On Monday, the SEC's Division of Corporation Finance ("CorpFin") issued CF Disclosure Guidance: Topic No. 10, outlining views regarding "certain disclosure considerations for companies based in or with the majority of their operations in the People’s Republic of China." In its guidance, CorpFin notes that "China, while often viewed from an investing perspective as an emerging market, is the world’s second largest economy and, through direct investment as well as index-based investing, U.S. investors have increased their exposure to China-based Issuers over the past decade." In addition, "limitations on U.S. regulatory oversight of China-based Issuers can magnify [the] risks and differences...associated with issuers operating in emerging markets or foreign private issuers more generally."

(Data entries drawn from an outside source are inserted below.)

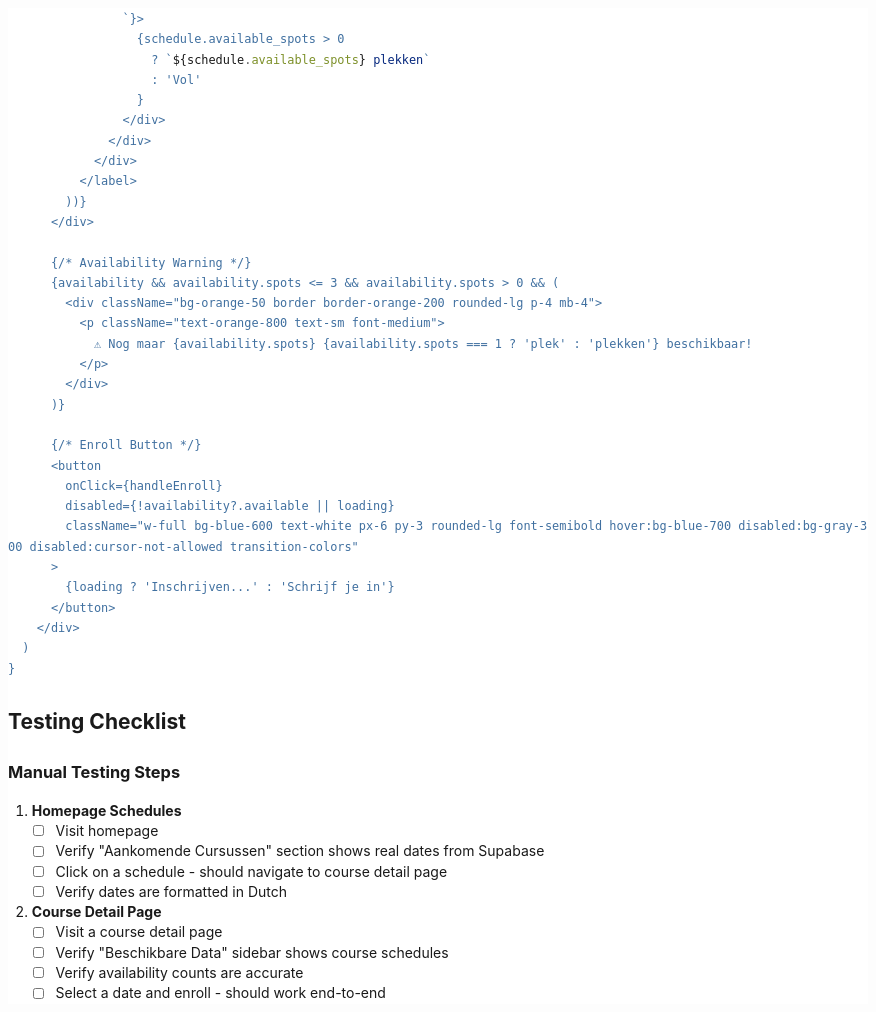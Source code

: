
 ```typescript
                `}>
                  {schedule.available_spots > 0
                    ? `${schedule.available_spots} plekken`
                    : 'Vol'
                  }
                </div>
              </div>
            </div>
          </label>
        ))}
      </div>

      {/* Availability Warning */}
      {availability && availability.spots <= 3 && availability.spots > 0 && (
        <div className="bg-orange-50 border border-orange-200 rounded-lg p-4 mb-4">
          <p className="text-orange-800 text-sm font-medium">
            ⚠️ Nog maar {availability.spots} {availability.spots === 1 ? 'plek' : 'plekken'} beschikbaar!
          </p>
        </div>
      )}

      {/* Enroll Button */}
      <button
        onClick={handleEnroll}
        disabled={!availability?.available || loading}
        className="w-full bg-blue-600 text-white px-6 py-3 rounded-lg font-semibold hover:bg-blue-700 disabled:bg-gray-300 disabled:cursor-not-allowed transition-colors"
      >
        {loading ? 'Inschrijven...' : 'Schrijf je in'}
      </button>
    </div>
  )
}
```

## Testing Checklist

### Manual Testing Steps

1. **Homepage Schedules**
   - [ ] Visit homepage
   - [ ] Verify "Aankomende Cursussen" section shows real dates from Supabase
   - [ ] Click on a schedule - should navigate to course detail page
   - [ ] Verify dates are formatted in Dutch

2. **Course Detail Page**
   - [ ] Visit a course detail page
   - [ ] Verify "Beschikbare Data" sidebar shows course schedules
   - [ ] Verify availability counts are accurate
   - [ ] Select a date and enroll - should work end-to-end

Both China-based Issuers, and investors (or potential investors) in those issuers, would be well advised to review this guidance and determine whether any changes to disclosure or investment practices may be warranted. Among the risks cited by CorpFin include those associated with:
- restrictions on the Public Company Accounting Oversight Board’s (“PCAOB”) ability to inspect audit work and practices of PCAOB-registered public accounting firms in China;
- restrictions imposed on U.S. regulators’ access to information and the ability to investigate or pursue remedies with respect to China-based Issuers, as a result of state secrecy and national security laws, blocking statutes, or other laws or regulations;
- the fact that legal claims, including federal securities law claims, against China-based Issuers, or their officers, directors, and gatekeepers, may be difficult or impossible for investors to pursue in U.S. courts; and
- evolving laws and regulations, which could impede issuers' ability to obtain or maintain permits or licenses required to conduct business in China, and the risk of imposition of material sanctions or penalties in the absence of those permits or licenses.
As China's role in the global economy continues to expand, considerations like these are likely only to take greater precedence among securities regulators, and are certainly worth further evaluation by participants in the capital markets.